PROBLEM REQUIREMENTS: Show each line in the listing below that contains the word "Langevin".

THE DATA:
:::::

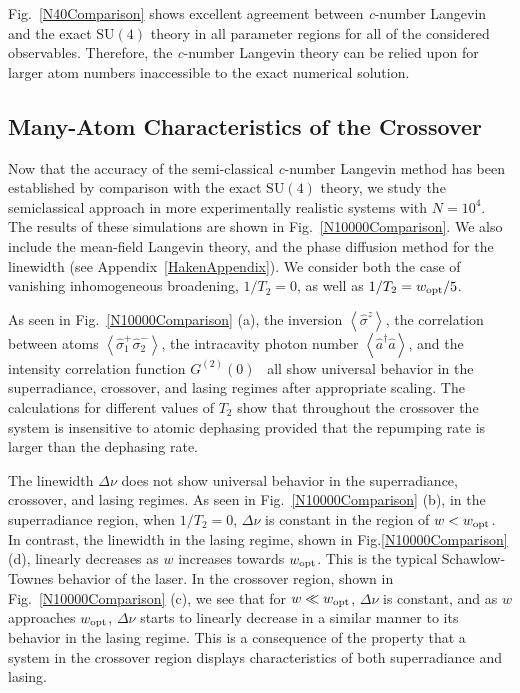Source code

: \documentclass[aps,
twocolumn,
showpacs,
superscriptaddress,groupedaddress]{revtex4}
\begin{document}
Fig.~\ref{N40Comparison} shows excellent agreement between
\textit{c}-number Langevin and the exact $\mathrm{SU}(4)$ theory in all
parameter regions for all of the considered observables.  Therefore, the
\textit{c}-number Langevin theory can be relied upon for larger atom
numbers inaccessible to the exact numerical solution.


\subsection{Many-Atom Characteristics of the Crossover}

Now that the accuracy of the semi-classical \textit{c}-number Langevin
method has been established by comparison with the exact $\mathrm{SU}(4)$ theory,
we study the semiclassical approach in more experimentally realistic
systems with $N=10^4$. The results of these simulations are shown in
Fig.~\ref{N10000Comparison}.  We also include the mean-field Langevin
theory, and the phase diffusion method for the linewidth (see
Appendix~\ref{HakenAppendix}). We consider both the case of vanishing
inhomogeneous broadening, $1/T_2=0$, as well as $1/T_2=w_{\rm opt}/5$.

As seen in Fig.~\ref{N10000Comparison} (a), the inversion
$\left<\hat{\sigma}^{z}\right>$, the correlation between atoms
$\left<\hat{\sigma}_{1}^{+} \hat{\sigma}_{2}^{-}\right>$, the
intracavity photon number $\left<\hat{a}^{\dagger}\hat{a}\right>$, and
the intensity correlation function
$G^{(2)}(0)$~\cite{meystre2007elements} all show universal behavior in
the superradiance, crossover, and lasing regimes after appropriate
scaling.  The calculations for different values of $T_2$ show that
throughout the crossover the system is insensitive to atomic dephasing
provided that the repumping rate is larger than the dephasing rate.

The linewidth $\Delta \nu$ does not show universal behavior in the
superradiance, crossover, and lasing regimes. As seen in
Fig.~\ref{N10000Comparison} (b), in the superradiance region, when
$1/T_2=0$, $\Delta \nu$ is constant in the region of $w<w_{\rm opt}$.
In contrast, the linewidth in the lasing regime, shown in
Fig.\ref{N10000Comparison} (d), linearly decreases as $w$ increases
towards $w_{\rm opt}$. This is the typical Schawlow-Townes behavior of
the laser. In the crossover region, shown in
Fig.~\ref{N10000Comparison} (c), we see that for $w\ll w_{\rm opt}$,
$\Delta \nu$ is constant, and as $w$ approaches $w_{\rm opt}$,
$\Delta \nu$ starts to linearly decrease in a similar manner to its
behavior in the lasing regime. This is a consequence of the property
that a system in the crossover region displays characteristics of both
superradiance and lasing.
\end{document}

:::::

OUTPUT:
\textit{c}-number Langevin and the exact $\mathrm{SU}(4)$ theory in all
\textit{c}-number Langevin theory can be relied upon for larger atom
Now that the accuracy of the semi-classical \textit{c}-number Langevin
Fig.~\ref{N10000Comparison}.  We also include the mean-field Langevin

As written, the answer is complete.